--- START ---

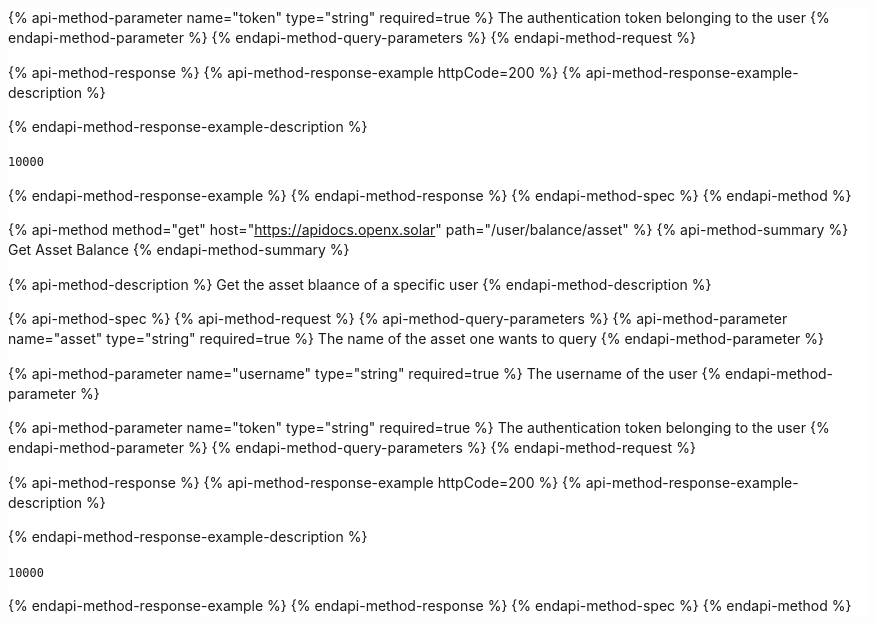 {% api-method-parameter name="token" type="string" required=true %}
The authentication token belonging to the user
{% endapi-method-parameter %}
{% endapi-method-query-parameters %}
{% endapi-method-request %}

{% api-method-response %}
{% api-method-response-example httpCode=200 %}
{% api-method-response-example-description %}

{% endapi-method-response-example-description %}

```text
10000
```
{% endapi-method-response-example %}
{% endapi-method-response %}
{% endapi-method-spec %}
{% endapi-method %}

{% api-method method="get" host="https://apidocs.openx.solar" path="/user/balance/asset" %}
{% api-method-summary %}
Get Asset Balance
{% endapi-method-summary %}

{% api-method-description %}
Get the asset blaance of a specific user
{% endapi-method-description %}

{% api-method-spec %}
{% api-method-request %}
{% api-method-query-parameters %}
{% api-method-parameter name="asset" type="string" required=true %}
The name of the asset one wants to query
{% endapi-method-parameter %}

{% api-method-parameter name="username" type="string" required=true %}
The username of the user
{% endapi-method-parameter %}

{% api-method-parameter name="token" type="string" required=true %}
The authentication token belonging to the user
{% endapi-method-parameter %}
{% endapi-method-query-parameters %}
{% endapi-method-request %}

{% api-method-response %}
{% api-method-response-example httpCode=200 %}
{% api-method-response-example-description %}

{% endapi-method-response-example-description %}

```text
10000
```
{% endapi-method-response-example %}
{% endapi-method-response %}
{% endapi-method-spec %}
{% endapi-method %}
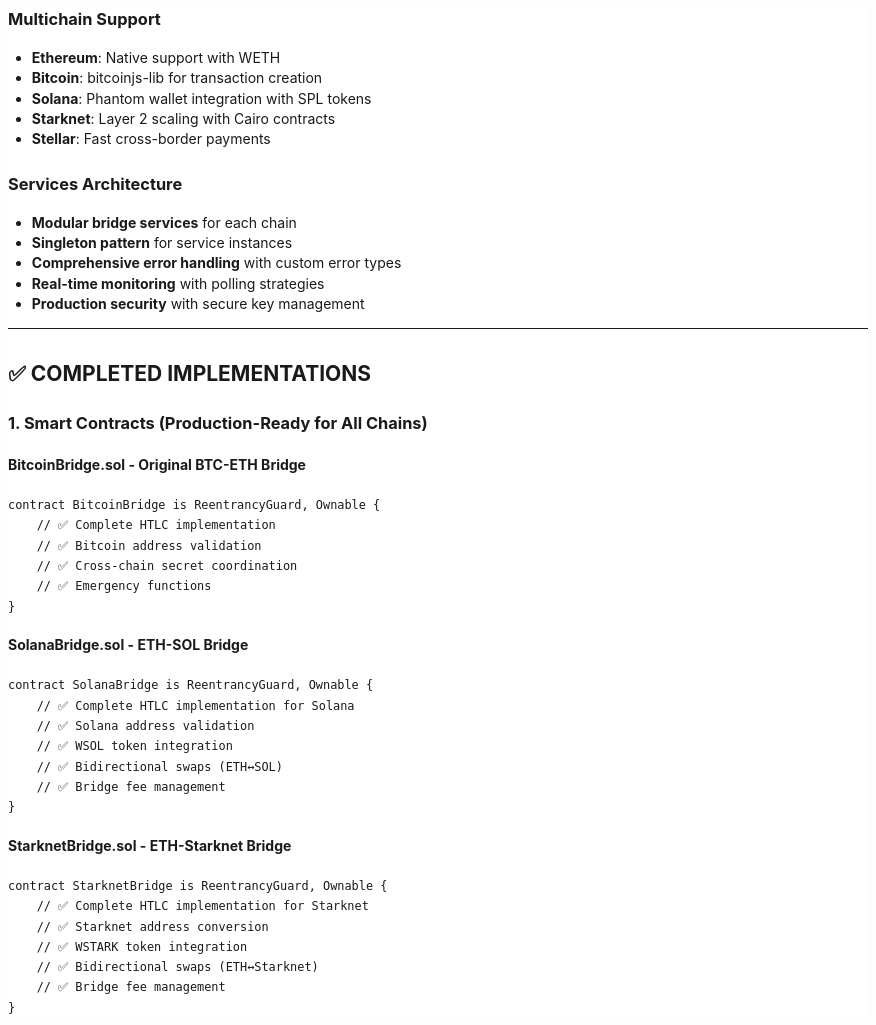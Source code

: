 ### Multichain Support
- **Ethereum**: Native support with WETH
- **Bitcoin**: bitcoinjs-lib for transaction creation
- **Solana**: Phantom wallet integration with SPL tokens
- **Starknet**: Layer 2 scaling with Cairo contracts
- **Stellar**: Fast cross-border payments

### Services Architecture
- **Modular bridge services** for each chain
- **Singleton pattern** for service instances
- **Comprehensive error handling** with custom error types
- **Real-time monitoring** with polling strategies
- **Production security** with secure key management

---

## ✅ COMPLETED IMPLEMENTATIONS

### 1. Smart Contracts (Production-Ready for All Chains)

#### **BitcoinBridge.sol** - Original BTC-ETH Bridge
```solidity
contract BitcoinBridge is ReentrancyGuard, Ownable {
    // ✅ Complete HTLC implementation
    // ✅ Bitcoin address validation
    // ✅ Cross-chain secret coordination
    // ✅ Emergency functions
}
```

#### **SolanaBridge.sol** - ETH-SOL Bridge
```solidity
contract SolanaBridge is ReentrancyGuard, Ownable {
    // ✅ Complete HTLC implementation for Solana
    // ✅ Solana address validation
    // ✅ WSOL token integration
    // ✅ Bidirectional swaps (ETH↔SOL)
    // ✅ Bridge fee management
}
```

#### **StarknetBridge.sol** - ETH-Starknet Bridge
```solidity
contract StarknetBridge is ReentrancyGuard, Ownable {
    // ✅ Complete HTLC implementation for Starknet
    // ✅ Starknet address conversion
    // ✅ WSTARK token integration
    // ✅ Bidirectional swaps (ETH↔Starknet)
    // ✅ Bridge fee management
}
```
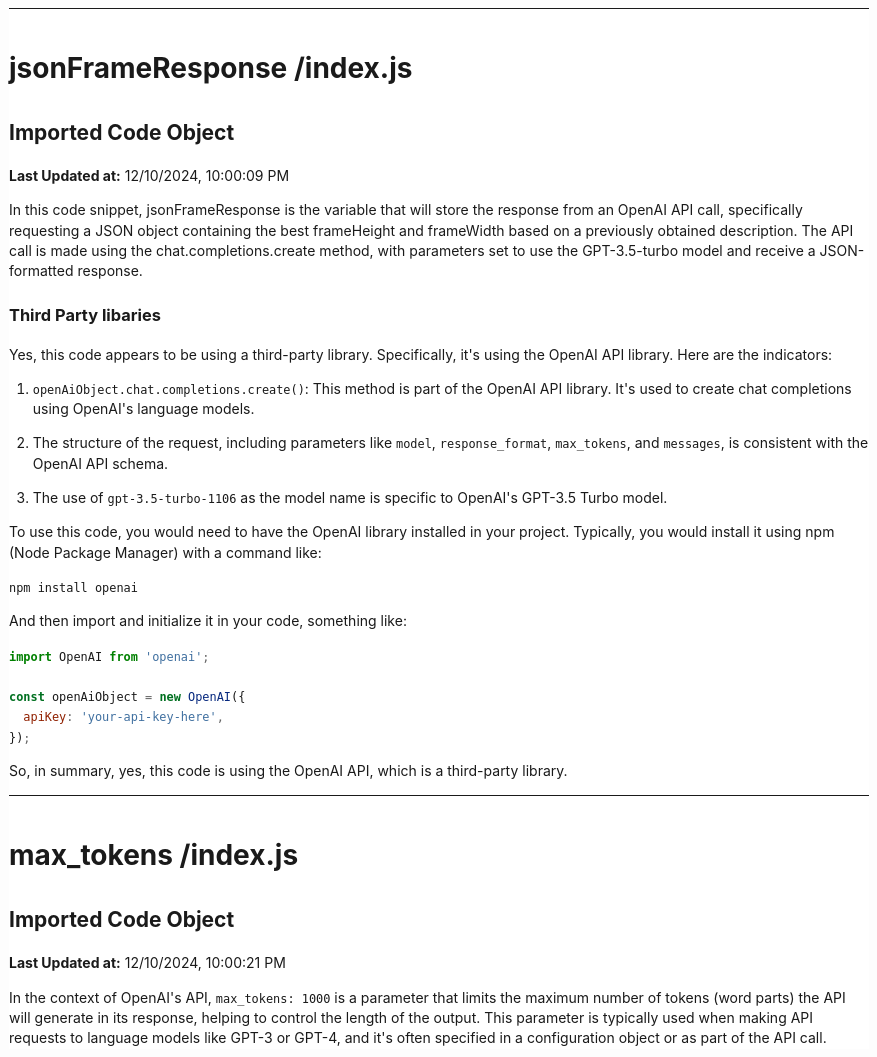
---
# jsonFrameResponse /index.js
## Imported Code Object
**Last Updated at:** 12/10/2024, 10:00:09 PM

In this code snippet, jsonFrameResponse is the variable that will store the response from an OpenAI API call, specifically requesting a JSON object containing the best frameHeight and frameWidth based on a previously obtained description. The API call is made using the chat.completions.create method, with parameters set to use the GPT-3.5-turbo model and receive a JSON-formatted response.

### Third Party libaries

Yes, this code appears to be using a third-party library. Specifically, it's using the OpenAI API library. Here are the indicators:

1. `openAiObject.chat.completions.create()`: This method is part of the OpenAI API library. It's used to create chat completions using OpenAI's language models.

2. The structure of the request, including parameters like `model`, `response_format`, `max_tokens`, and `messages`, is consistent with the OpenAI API schema.

3. The use of `gpt-3.5-turbo-1106` as the model name is specific to OpenAI's GPT-3.5 Turbo model.

To use this code, you would need to have the OpenAI library installed in your project. Typically, you would install it using npm (Node Package Manager) with a command like:

```
npm install openai
```

And then import and initialize it in your code, something like:

```javascript
import OpenAI from 'openai';

const openAiObject = new OpenAI({
  apiKey: 'your-api-key-here',
});
```

So, in summary, yes, this code is using the OpenAI API, which is a third-party library.


---
# max_tokens /index.js
## Imported Code Object
**Last Updated at:** 12/10/2024, 10:00:21 PM

In the context of OpenAI's API, `max_tokens: 1000` is a parameter that limits the maximum number of tokens (word parts) the API will generate in its response, helping to control the length of the output. This parameter is typically used when making API requests to language models like GPT-3 or GPT-4, and it's often specified in a configuration object or as part of the API call.
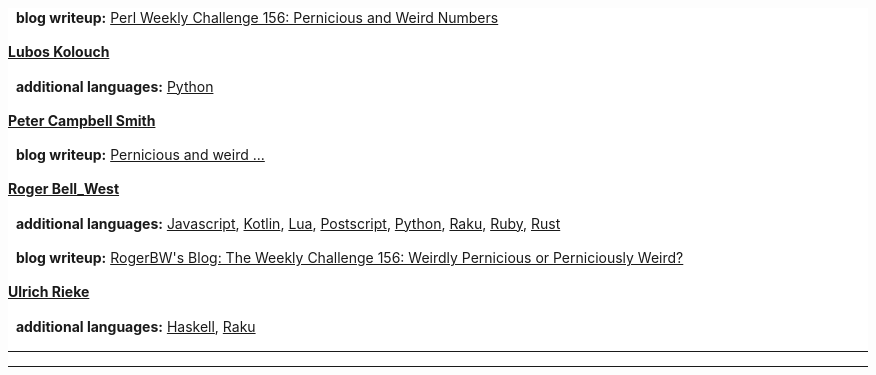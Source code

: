 
&nbsp;&nbsp;**blog writeup:**
[Perl Weekly Challenge 156: Pernicious and Weird Numbers](http://blogs.perl.org/users/laurent_r/2022/03/perl-weekly-challenge-156-pernicious-and-weird-numbers.html)


[**Lubos Kolouch**](https://github.com/manwar/perlweeklychallenge-club/blob/master/challenge-156/lubos-kolouch/perl/ch-2.pl)

&nbsp;&nbsp;**additional languages:**
[Python](https://github.com/manwar/perlweeklychallenge-club/blob/master/challenge-156/lubos-kolouch/python/ch-2.py)


[**Peter Campbell Smith**](https://github.com/manwar/perlweeklychallenge-club/blob/master/challenge-156/peter-campbell-smith/perl/ch-2.pl)


&nbsp;&nbsp;**blog writeup:**
[Pernicious and weird ...](https://pjcs-pwc.blogspot.com/2022/03/pernicious-and-weird.html)


[**Roger Bell_West**](https://github.com/manwar/perlweeklychallenge-club/blob/master/challenge-156/roger-bell-west/perl/ch-2.pl)

&nbsp;&nbsp;**additional languages:**
[Javascript](https://github.com/manwar/perlweeklychallenge-club/blob/master/challenge-156/roger-bell-west/javascript/ch-2.js), [Kotlin](https://github.com/manwar/perlweeklychallenge-club/blob/master/challenge-156/roger-bell-west/kotlin/ch-2.kt), [Lua](https://github.com/manwar/perlweeklychallenge-club/blob/master/challenge-156/roger-bell-west/lua/ch-2.lua), [Postscript](https://github.com/manwar/perlweeklychallenge-club/blob/master/challenge-156/roger-bell-west/postscript/ch-2.ps), [Python](https://github.com/manwar/perlweeklychallenge-club/blob/master/challenge-156/roger-bell-west/python/ch-2.py), [Raku](https://github.com/manwar/perlweeklychallenge-club/blob/master/challenge-156/roger-bell-west/raku/ch-2.p6), [Ruby](https://github.com/manwar/perlweeklychallenge-club/blob/master/challenge-156/roger-bell-west/ruby/ch-2.rb), [Rust](https://github.com/manwar/perlweeklychallenge-club/blob/master/challenge-156/roger-bell-west/rust/ch-2.rs)


&nbsp;&nbsp;**blog writeup:**
[RogerBW's Blog: The Weekly Challenge 156: Weirdly Pernicious or Perniciously Weird?](https://blog.firedrake.org/archive/2022/03/The_Weekly_Challenge_156__Weirdly_Pernicious_or_Perniciously_Weird_.html)


[**Ulrich Rieke**](https://github.com/manwar/perlweeklychallenge-club/blob/master/challenge-156/ulrich-rieke/perl/ch-2.pl)

&nbsp;&nbsp;**additional languages:**
[Haskell](https://github.com/manwar/perlweeklychallenge-club/blob/master/challenge-156/ulrich-rieke/haskell/ch-2.hs), [Raku](https://github.com/manwar/perlweeklychallenge-club/blob/master/challenge-156/ulrich-rieke/raku/ch-2.raku)



------------------------------------------





---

--- END ---

Of all the lines in the data above, show only those that hold the word "Last".

**Last Updated at:** 12/10/2024, 10:00:09 PM
**Last Updated at:** 12/10/2024, 10:00:21 PM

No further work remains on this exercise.